Generally, poor governance affects different aspects of economic development, including the mobilization of capital, accountability standards in state and national corporations, and the uneven distribution of resources (among other factors) (Bratton & Logan 2014). Although many research articles have painted MNCs as victims of poor governance in host nations, a select group of researchers has also noted that the same corporate entities are responsible for some of the poor governance indices reported in developing nations (Momoh 2015a; Osumah & Aghedo 2013). Concisely, it is a known fact that some of the world’s biggest governance failures have been happening in the developing world. This study strives to investigate whether Africa has made significant governance improvements to support the renewed interest of MNCs on the continent. Control of corruption, government effectiveness, political stability, and the absence of violence are some variables that underlie this research investigation. A justification of the research idea is presented in the section below.
Research Idea and Justification
The research idea for this study is premised on understanding whether there has been a general improvement in political and economic governance structures in Africa to support the current wave of MNC entry on the continent. The justification for this research idea is premised on the rapid increase of foreign direct investment (FDI) flow in African economies in the past 10 years (Bojang 2017). However, it is unclear whether the African narrative of development will remain true in the next few years against a history of war, corruption, and instability, which has been keeping multinational corporations away from the African market for a long time (Abu, Karim & Aziz 2014). The idea for this research topic is premised on understanding whether this new wave of development will sustain the operations of MNCs in the long run. The importance of this topic and the corresponding literature gap that informed its justification are outlined below.

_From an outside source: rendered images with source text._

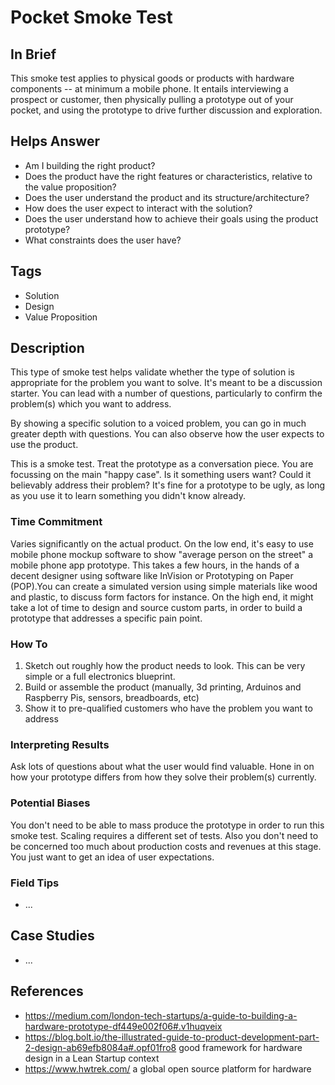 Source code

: # Pocket Smoke Test

## In Brief

This smoke test applies to physical goods or products with hardware components -- at minimum a mobile phone. It entails interviewing a prospect or customer, then physically pulling a prototype out of your pocket, and using the prototype to drive further discussion and exploration. 

## Helps Answer
 * Am I building the right product?
 * Does the product have the right features or characteristics, relative to the value proposition?
 * Does the user understand the product and its structure/architecture?
 * How does the user expect to interact with the solution?
 * Does the user understand how to achieve their goals using the product prototype?
 * What constraints does the user have? 

## Tags
 * Solution
 * Design
 * Value Proposition

## Description

This type of smoke test helps validate whether the type of solution is appropriate for the problem you want to solve. It's meant to be a discussion starter. You can lead with a number of questions, particularly to confirm the problem(s) which you want to address. 

By showing a specific solution to a voiced problem, you can go in much greater depth with questions. You can also observe how the user expects to use the product. 

This is a smoke test. Treat the prototype as a conversation piece. You are focussing on the main "happy case". Is it something users want? Could it believably address their problem? It's fine for a prototype to be ugly, as long as you use it to learn something you didn't know already. 

### Time Commitment

Varies significantly on the actual product. On the low end, it's easy to use mobile phone mockup software to show "average person on the street" a mobile phone app prototype. This takes a few hours, in the hands of a decent designer using software like InVision or Prototyping on Paper (POP).You can create a simulated version using simple materials like wood and plastic, to discuss form factors for instance. On the high end, it might take a lot of time to design and source custom parts, in order to build a prototype that addresses a specific pain point. 

### How To

1. Sketch out roughly how the product needs to look. This can be very simple or a full electronics blueprint. 
2. Build or assemble the product (manually, 3d printing, Arduinos and Raspberry Pis, sensors, breadboards, etc)
3. Show it to pre-qualified customers who have the problem you want to address

### Interpreting Results

Ask lots of questions about what the user would find valuable. Hone in on how your prototype differs from how they solve their problem(s) currently. 

### Potential Biases

You don't need to be able to mass produce the prototype in order to run this smoke test. Scaling requires a different set of tests. Also you don't need to be concerned too much about production costs and revenues at this stage. You just want to get an idea of user expectations. 

### Field Tips

 * ...

## Case Studies

 * ...

## References

 * https://medium.com/london-tech-startups/a-guide-to-building-a-hardware-prototype-df449e002f06#.v1huqveix
 * https://blog.bolt.io/the-illustrated-guide-to-product-development-part-2-design-ab69efb8084a#.opf01fro8 good framework for hardware design in a Lean Startup context
 * https://www.hwtrek.com/ a global open source platform for hardware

Importance of Topic and Gaps in Literature
Poor corporate governance is deemed an enemy of progress at corporate and national levels (Reitano 2014; UN 2013). As highlighted in the first section of this study, corruption, political stability (violence, insecurity, and terrorism), poor government effectiveness, and the lack of rule of law are key tenets of poor corporate governance. They could stifle the growth and development of international business. The control of corruption is generally defined as the extent to which public power is misused for private benefit. Both petty and grand forms of corruption fit within this definition. The capturing of the state by elites and private individuals is a documented fact in many African countries. Similarly, it has been explored in several research studies, including those authored by Momoh (2015b) and Osumah and Aghedo (2013).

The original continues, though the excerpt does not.